The interest rate under the Agreement allows the Registrant to choose whether the borrowings bear interest either at the prime rate announced from time to time by SVB or the prime rate plus 0.5% or 1%, or at LIBOR plus 2%, 2.5% or 3%, depending in the case of both prime rate and LIBOR rate borrowings on whether the Registrant’s Leverage Ratio is less than 1, at least 1 and not greater than 2, or greater than 2. The Leverage Ratio is the Registrant’s consolidated funded indebtedness to Registrant’s consolidated EBITDA for the twelve months ending on the date of determination.
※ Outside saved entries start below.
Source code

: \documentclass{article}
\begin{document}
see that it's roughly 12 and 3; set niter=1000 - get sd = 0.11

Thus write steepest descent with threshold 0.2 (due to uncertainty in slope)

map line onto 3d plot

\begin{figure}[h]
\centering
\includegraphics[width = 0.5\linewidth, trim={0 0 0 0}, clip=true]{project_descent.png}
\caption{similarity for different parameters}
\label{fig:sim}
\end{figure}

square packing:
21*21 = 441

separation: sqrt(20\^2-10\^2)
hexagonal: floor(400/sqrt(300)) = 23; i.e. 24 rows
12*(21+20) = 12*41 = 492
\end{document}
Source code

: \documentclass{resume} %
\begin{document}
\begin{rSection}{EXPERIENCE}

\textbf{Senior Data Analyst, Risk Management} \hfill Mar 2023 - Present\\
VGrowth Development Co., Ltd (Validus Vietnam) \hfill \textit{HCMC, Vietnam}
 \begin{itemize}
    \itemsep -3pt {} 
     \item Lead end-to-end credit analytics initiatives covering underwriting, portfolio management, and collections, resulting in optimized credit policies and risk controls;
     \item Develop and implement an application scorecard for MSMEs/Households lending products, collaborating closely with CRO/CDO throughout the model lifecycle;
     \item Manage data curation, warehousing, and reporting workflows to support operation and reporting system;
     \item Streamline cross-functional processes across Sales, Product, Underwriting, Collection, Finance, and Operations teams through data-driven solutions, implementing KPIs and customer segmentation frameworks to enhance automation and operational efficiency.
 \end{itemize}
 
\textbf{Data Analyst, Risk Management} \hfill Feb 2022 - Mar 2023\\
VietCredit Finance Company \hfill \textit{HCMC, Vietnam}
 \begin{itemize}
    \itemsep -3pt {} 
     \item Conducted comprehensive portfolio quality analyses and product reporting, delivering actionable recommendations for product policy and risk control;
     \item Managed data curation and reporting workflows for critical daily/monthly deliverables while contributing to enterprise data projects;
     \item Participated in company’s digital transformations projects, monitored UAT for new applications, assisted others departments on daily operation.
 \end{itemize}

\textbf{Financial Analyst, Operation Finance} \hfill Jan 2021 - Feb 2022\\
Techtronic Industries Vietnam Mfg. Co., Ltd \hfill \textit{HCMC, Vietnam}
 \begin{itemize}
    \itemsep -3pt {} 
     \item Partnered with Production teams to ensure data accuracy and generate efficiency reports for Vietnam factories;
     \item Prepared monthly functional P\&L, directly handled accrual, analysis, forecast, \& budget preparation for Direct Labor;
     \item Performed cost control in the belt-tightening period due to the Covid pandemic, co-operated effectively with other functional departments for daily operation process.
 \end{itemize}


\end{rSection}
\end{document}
The procedures for determining LIBOR, and the procedures for and potential impacts of borrowing at LIBOR, are specified in further detail in the Agreement.
The Registrant’s ability to borrow under the Revolving Line is subject to various ongoing conditions precedent, described in further detail in the Agreement. Some of these conditions are subject to SVB’s judgment in its sole discretion as to specified matters such as whether or not there has been any material impairment in the Registrant’s results of operation or financial condition. The Agreement contains customary representations, warranties, and affirmative and negative covenants for facilities of this type, including certain restrictions on dispositions of the Registrant’s assets, changes in business, change in control, mergers and acquisitions, payment of dividends, and incurrence of certain indebtedness and encumbrances. The Agreement also contains customary events of default, including payment defaults and a breach of representations and warranties and covenants. If an event of default occurs and is continuing, SVB has certain rights and remedies under the Agreement, including declaring all outstanding borrowings immediately due and payable, ceasing to advance money or extend credit, and rights of set-off.
The Registrant must meet certain financial covenants during the term of the Revolving Line, including maintaining a minimum adjusted quick ratio of 1.25 to 1, which is a ratio of the Registrant’s unrestricted cash and cash equivalents plus net billed accounts receivable and investments that mature in fewer than 12 months to the Registrant’s current liabilities minus deferred revenue, warrant liability and plus 25% of any outstanding credit extensions under the Revolving Line. The Registrant is also required to maintain a Leverage Ratio of not greater than 2.5 at the end of each fiscal quarter through June 30, 2012 and 2.0 at the end of each fiscal quarter thereafter. In addition, the Registrant’s quarterly adjusted EBITDA must equal at least $1,000,000 (this minimum amount is for financial covenant purposes only, and do not represent projections of the Registrant’s financial results).
The Registrant paid a facility fee of $75,000 to SVB on June 28, 2010 pursuant to the Agreement. Additionally, there is an annual facility fee of 0.25% of the unused portion of the Revolving Line, calculated as specified in the Agreement.
All amounts borrowed under the Facility are secured by a general security interest on the assets of the Registrant, except for the Registrant’s intellectual property, which the Registrant has instead agreed to remain unencumbered during the term of the Agreement.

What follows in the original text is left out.